画像は味噌ラーメン(記事と関係ありません)
Web制作とSNS運用は、同じWebの仕事に見えるが、構造が根本的に異なる。
Web制作は要件定義、設計、制作、納品という“閉じたプロセス”で進む。一方、SNS運用は投稿、反応、改善、炎上リスク管理という“終わりのない循環”が前提だ。
Web制作の延長でSNSを扱おうとすると、この“終わらない構造”に巻き込まれ、精神的にも作業的にも消耗しやすい。
SNS運用担当者は「空気」で評価される
Web制作は成果物が明確で、評価軸も比較的安定している。
しかしSNS運用は、実際には数字よりも“空気”で判断されることが多い。「なんか違う」「もっとバズらせて」「うちのブランドっぽくない」など、曖昧な基準が日常的に飛んでくる。
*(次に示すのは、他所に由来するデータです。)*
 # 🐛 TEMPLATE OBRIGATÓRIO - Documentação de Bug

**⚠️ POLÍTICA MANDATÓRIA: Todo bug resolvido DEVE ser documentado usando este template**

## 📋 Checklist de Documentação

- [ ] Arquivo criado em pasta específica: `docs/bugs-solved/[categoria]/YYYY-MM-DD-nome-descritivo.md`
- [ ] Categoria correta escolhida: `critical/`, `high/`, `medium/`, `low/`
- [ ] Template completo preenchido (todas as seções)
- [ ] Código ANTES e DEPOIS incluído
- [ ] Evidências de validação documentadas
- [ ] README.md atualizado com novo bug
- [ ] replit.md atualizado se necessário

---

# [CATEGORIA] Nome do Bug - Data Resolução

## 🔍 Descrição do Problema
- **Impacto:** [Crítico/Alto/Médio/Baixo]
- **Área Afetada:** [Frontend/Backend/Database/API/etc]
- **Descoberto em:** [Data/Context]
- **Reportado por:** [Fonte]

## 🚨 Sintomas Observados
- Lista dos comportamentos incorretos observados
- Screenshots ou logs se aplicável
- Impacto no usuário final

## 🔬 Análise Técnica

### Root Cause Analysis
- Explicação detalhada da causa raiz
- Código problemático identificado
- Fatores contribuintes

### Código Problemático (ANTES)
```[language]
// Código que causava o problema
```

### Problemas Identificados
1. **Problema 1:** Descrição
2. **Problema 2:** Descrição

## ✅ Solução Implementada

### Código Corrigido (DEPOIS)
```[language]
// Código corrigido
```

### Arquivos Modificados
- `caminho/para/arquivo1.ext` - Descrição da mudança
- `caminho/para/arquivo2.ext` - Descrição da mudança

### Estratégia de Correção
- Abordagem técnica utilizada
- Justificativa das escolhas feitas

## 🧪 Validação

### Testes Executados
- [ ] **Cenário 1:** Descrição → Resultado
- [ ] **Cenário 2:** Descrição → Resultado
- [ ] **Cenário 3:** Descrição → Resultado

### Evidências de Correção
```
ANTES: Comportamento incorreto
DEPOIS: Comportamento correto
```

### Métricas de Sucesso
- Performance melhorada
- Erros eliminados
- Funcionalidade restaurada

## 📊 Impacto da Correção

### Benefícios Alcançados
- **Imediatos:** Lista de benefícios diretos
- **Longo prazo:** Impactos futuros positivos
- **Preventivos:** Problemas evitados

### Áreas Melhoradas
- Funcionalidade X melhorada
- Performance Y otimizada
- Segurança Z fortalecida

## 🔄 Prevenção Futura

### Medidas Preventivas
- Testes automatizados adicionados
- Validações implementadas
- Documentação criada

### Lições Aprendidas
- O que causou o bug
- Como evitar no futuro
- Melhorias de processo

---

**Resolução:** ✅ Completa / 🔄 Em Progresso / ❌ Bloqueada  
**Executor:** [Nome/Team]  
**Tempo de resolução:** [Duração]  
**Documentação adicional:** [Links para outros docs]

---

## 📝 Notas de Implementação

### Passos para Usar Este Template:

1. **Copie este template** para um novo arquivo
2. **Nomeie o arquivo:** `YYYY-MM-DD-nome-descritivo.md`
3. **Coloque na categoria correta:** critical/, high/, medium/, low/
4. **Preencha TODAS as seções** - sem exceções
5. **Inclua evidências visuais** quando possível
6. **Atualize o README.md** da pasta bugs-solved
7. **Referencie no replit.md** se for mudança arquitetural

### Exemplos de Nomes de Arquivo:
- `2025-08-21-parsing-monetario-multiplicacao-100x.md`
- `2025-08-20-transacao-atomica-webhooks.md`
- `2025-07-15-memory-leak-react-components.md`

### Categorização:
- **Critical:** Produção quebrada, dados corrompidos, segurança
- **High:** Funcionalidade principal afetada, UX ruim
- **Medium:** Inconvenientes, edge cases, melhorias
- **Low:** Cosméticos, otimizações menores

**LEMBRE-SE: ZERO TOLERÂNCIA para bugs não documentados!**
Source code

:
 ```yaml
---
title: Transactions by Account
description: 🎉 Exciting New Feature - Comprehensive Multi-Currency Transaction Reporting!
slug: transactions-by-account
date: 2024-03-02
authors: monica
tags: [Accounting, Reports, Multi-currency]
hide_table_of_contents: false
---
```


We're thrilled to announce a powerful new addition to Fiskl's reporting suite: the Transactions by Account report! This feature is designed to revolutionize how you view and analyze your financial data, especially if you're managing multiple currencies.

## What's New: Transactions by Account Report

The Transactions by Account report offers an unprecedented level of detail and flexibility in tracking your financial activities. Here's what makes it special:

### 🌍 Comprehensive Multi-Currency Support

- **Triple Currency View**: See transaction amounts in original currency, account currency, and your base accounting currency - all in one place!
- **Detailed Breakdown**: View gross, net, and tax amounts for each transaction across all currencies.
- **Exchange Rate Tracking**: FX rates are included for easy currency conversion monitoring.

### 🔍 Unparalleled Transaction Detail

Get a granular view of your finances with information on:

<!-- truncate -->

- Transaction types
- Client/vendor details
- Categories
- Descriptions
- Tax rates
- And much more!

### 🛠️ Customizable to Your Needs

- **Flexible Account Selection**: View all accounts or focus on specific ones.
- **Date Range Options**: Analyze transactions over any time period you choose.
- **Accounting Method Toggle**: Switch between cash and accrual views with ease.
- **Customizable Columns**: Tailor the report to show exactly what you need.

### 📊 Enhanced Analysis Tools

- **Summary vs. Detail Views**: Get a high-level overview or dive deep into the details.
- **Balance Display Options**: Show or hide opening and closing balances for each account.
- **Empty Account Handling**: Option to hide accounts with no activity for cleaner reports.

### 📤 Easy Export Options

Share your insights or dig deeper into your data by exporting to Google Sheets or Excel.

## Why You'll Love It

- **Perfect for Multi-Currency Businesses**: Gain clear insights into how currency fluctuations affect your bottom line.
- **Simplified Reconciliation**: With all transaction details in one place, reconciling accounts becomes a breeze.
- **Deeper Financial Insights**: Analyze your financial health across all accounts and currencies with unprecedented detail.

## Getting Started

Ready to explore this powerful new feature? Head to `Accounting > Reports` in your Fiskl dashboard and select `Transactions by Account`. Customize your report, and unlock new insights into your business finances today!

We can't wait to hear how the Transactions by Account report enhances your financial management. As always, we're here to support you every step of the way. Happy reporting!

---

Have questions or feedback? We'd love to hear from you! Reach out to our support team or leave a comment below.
ロジックで動く人ほど、この曖昧さに振り回される。Web制作のように“正解を積み上げる”仕事ではなく、“正解が毎日変わる”仕事なのだ。
責任だけ重く裁量はほぼない
特に派遣や業務委託など正社員以外でSNS担当を任されると、裁量はほとんど与えられないのに、炎上リスクだけは背負わされるという構造が生まれる。
投稿内容は上司の承認待ち、トーンも企画も担当者の指示通り、でも反応が悪ければ評価に繋がらない。Web制作のように自分の判断で品質をコントロールできる環境とは真逆で、コントロール不能な要素が多すぎる。
SNSは「常に見られている」仕事である
Web制作は納品すれば一区切りつくが、SNSは常に外部から監視される。
投稿後の反応、コメント、炎上の兆候、社内のチェック、競合の動きなど、気を抜ける瞬間がない。Web制作の延長で軽く引き受けると、この常時監視モードに精神が削られる。一定の距離感で淡々と運用したいタイプにとって、この構造は相性が悪い。
SNSは「場当たり対応」が多く運用ロジックが崩れやすい
Web制作は計画と工程管理が命だが、SNSは突発的な対応が多い。
急なキャンペーン、炎上対応、上層部の思いつき、トレンドへの即応など、計画が簡単に崩れる。再現性のある運用を重視するタイプにとって、SNSの場当たり性はストレスの温床になる。ロジックで積み上げる仕事ではなく、外部要因に振り回される仕事だからだ。
Web制作のスキルが活かされるようで活かされない
Web制作の知識はSNS運用に一部役立つが、核心部分は別物だ。
SNSはコンテンツ企画、文脈理解、ブランドトーン、炎上リスク管理、コミュニティ心理など、制作とは異なる領域が中心になる。制作の延長でSNSを任されると、「できると思われているのに、実際には別の能力が必要」というギャップに苦しむことになる。
SNS担当はWeb制作の延長ではなく全く別の職種である
Web制作とSNS運用は、同じWeb領域に見えて、実際には構造、評価軸、責任範囲、必要スキルが完全に異なる仕事だ。
Web制作の延長でSNS担当を引き受けると、この構造のズレに気づかないまま、曖昧な期待値と終わらない運用に巻き込まれ、地獄を見る。特にロジック、構造化、再現性を重視するタイプにとって、SNS担当は相性が悪い職種であることはほぼ確実だ。